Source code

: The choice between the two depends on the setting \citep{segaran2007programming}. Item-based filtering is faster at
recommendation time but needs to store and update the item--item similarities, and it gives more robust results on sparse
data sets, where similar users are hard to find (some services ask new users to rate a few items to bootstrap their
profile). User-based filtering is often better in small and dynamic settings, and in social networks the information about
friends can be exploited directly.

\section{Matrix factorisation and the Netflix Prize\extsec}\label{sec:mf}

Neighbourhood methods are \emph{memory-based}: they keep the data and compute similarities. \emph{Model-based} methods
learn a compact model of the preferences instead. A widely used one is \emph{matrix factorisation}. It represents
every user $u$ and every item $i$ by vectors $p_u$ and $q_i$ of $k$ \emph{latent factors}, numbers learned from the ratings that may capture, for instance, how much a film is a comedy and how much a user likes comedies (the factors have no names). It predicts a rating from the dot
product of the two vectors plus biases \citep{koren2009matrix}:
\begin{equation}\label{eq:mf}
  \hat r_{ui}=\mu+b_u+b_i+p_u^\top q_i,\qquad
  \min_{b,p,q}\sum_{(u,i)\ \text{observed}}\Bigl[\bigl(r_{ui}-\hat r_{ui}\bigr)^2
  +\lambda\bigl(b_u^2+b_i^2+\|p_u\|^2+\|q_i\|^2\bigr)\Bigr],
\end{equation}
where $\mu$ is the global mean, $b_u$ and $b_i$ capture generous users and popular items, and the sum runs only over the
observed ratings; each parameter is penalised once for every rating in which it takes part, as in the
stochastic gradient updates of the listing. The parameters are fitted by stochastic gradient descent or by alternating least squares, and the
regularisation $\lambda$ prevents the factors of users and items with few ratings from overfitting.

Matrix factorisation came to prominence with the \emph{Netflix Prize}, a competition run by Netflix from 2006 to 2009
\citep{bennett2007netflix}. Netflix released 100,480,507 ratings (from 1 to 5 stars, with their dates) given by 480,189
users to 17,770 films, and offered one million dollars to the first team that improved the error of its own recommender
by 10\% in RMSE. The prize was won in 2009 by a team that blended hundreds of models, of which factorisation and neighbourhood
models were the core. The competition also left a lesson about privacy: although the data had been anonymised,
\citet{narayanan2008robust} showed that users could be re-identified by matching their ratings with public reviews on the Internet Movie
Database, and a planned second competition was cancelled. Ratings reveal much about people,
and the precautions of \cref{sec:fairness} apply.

-.-.-

# Your assignment
For every line in the listing above that contains "based", copy that line.

# Output
: The choice between the two depends on the setting \citep{segaran2007programming}. Item-based filtering is faster at
profile). User-based filtering is often better in small and dynamic settings, and in social networks the information about
Neighbourhood methods are \emph{memory-based}: they keep the data and compute similarities. \emph{Model-based} methods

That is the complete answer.